Appunti
sulla spedizione Erebus
Claudio
Asciuti
Il Tuono esplose nel quieto
biancore del sonno, mi strappò dalle lande deserte dell'Himalaya
per lasciarmi, sudato e tremante, a contemplare oltre i vetri il primo
grande uragano estivo che tutt'attorno si riversava.
A fatica mi scossi dal sogno;
era vivido e reale... come sempre...
Mia moglie dormiva accanto
a me, incurante dello scoppio; le nubi incastonavano il cielo di grigio,
a ovest; non guardai neppure l'orologio; erano le cinque, lo sapevo perfettamente;
scossi il capo per stornare da me gli incubi che mi perseguitano da tempo...

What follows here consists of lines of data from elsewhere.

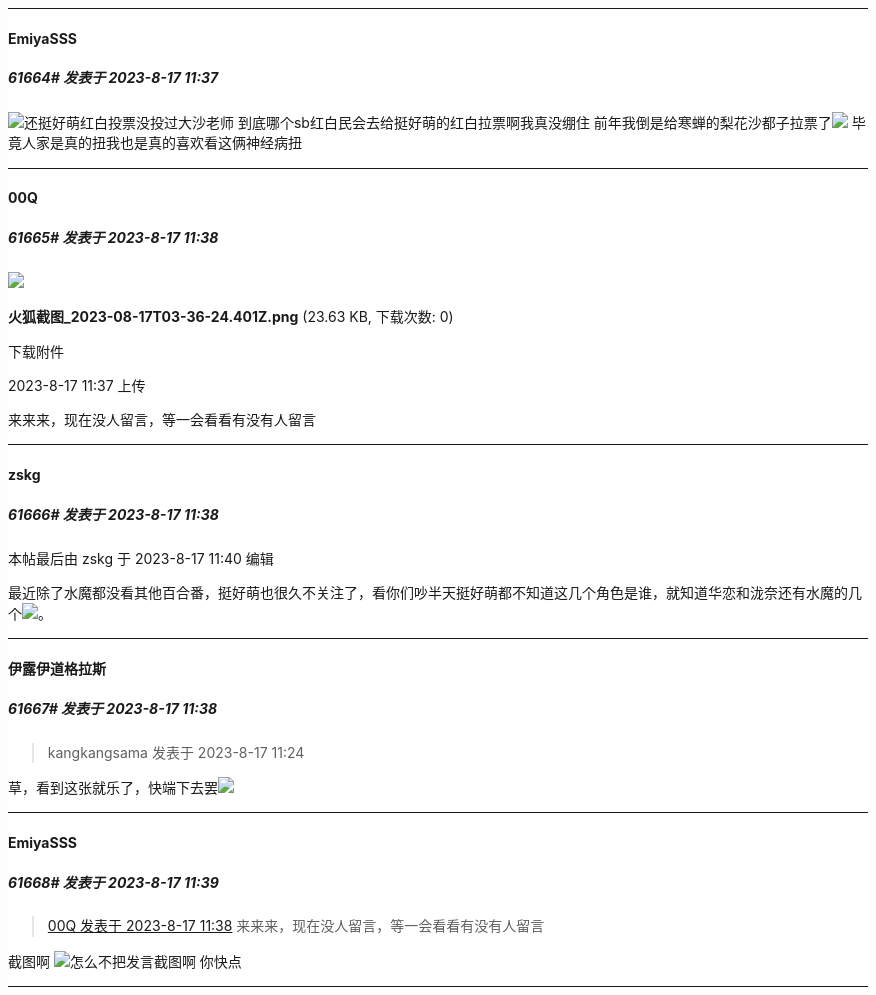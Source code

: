 *****

####  EmiyaSSS  
##### 61664#       发表于 2023-8-17 11:37

<img src="https://static.saraba1st.com/image/smiley/face2017/067.png" referrerpolicy="no-referrer">还挺好萌红白投票没投过大沙老师
到底哪个sb红白民会去给挺好萌的红白拉票啊我真没绷住 前年我倒是给寒蝉的梨花沙都子拉票了<img src="https://static.saraba1st.com/image/smiley/face2017/067.png" referrerpolicy="no-referrer"> 毕竟人家是真的扭我也是真的喜欢看这俩神经病扭

*****

####  00Q  
##### 61665#       发表于 2023-8-17 11:38

<img src="https://img.saraba1st.com/forum/202308/17/113736ox5yk55m50ezwkwz.png" referrerpolicy="no-referrer">

<strong>火狐截图_2023-08-17T03-36-24.401Z.png</strong> (23.63 KB, 下载次数: 0)

下载附件

2023-8-17 11:37 上传

来来来，现在没人留言，等一会看看有没有人留言

*****

####  zskg  
##### 61666#       发表于 2023-8-17 11:38

 本帖最后由 zskg 于 2023-8-17 11:40 编辑 

最近除了水魔都没看其他百合番，挺好萌也很久不关注了，看你们吵半天挺好萌都不知道这几个角色是谁，就知道华恋和泷奈还有水魔的几个<img src="https://static.saraba1st.com/image/smiley/face2017/068.png" referrerpolicy="no-referrer">。

*****

####  伊露伊道格拉斯  
##### 61667#       发表于 2023-8-17 11:38

<blockquote>kangkangsama 发表于 2023-8-17 11:24
</blockquote>
草，看到这张就乐了，快端下去罢<img src="https://static.saraba1st.com/image/smiley/face2017/068.png" referrerpolicy="no-referrer">

*****

####  EmiyaSSS  
##### 61668#       发表于 2023-8-17 11:39

<blockquote><a href="httphttps://bbs.saraba1st.com/2b/forum.php?mod=redirect&amp;goto=findpost&amp;pid=62058453&amp;ptid=2123779" target="_blank">00Q 发表于 2023-8-17 11:38</a>
来来来，现在没人留言，等一会看看有没有人留言</blockquote>
截图啊 <img src="https://static.saraba1st.com/image/smiley/face2017/067.png" referrerpolicy="no-referrer">怎么不把发言截图啊 你快点 

*****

quello che John Keel avrebbe definito un'ulteriore Incomprensibile
già scompariva nel chiarore.
Ancora... ancora una volta...
e più... e fino a quando?
Mi alzai dal letto. Barcollando
mi diressi in cucina, e accesi il fuoco sotto il caffè... era parecchio
che l'incubo non tornava; e sì che c'ero abituato; ma a intervalli...
l'incubo tornava... l'immagine, sfocata, un istante solo riaffiorando alla
coscienza del sonno, si manifestava... cangiandosi poi nel quieto baluginare
del bianco della neve... e con il Tuono era più forte...
Guardai fuori dalla finestra...
la pioggia ruscellava a grandi scrosci, da un cielo dall'innaturale e fosco
grigio... vidi una saetta esplodere... udii ancora il Tuono...
Inutile. Non avrei più
ripreso sonno, forse... tanto valeva risvegliarsi del tutto...
C'erano da riordinare le
idee per la conferenza che avrei dovuto tenere quel pomeriggio nella sala
consigliare di Savona, e c'era da scrivere l'articolo su Carlo Piaggia
e i Niam-Niam, decidere se accendersi o meno la prima sigaretta della giornata...
e poiché erano le cinque e c'era il Tuono, ripensare a lui... lo
Yeti... come lo chiamavano gli sherpa... Metch-Kangmi...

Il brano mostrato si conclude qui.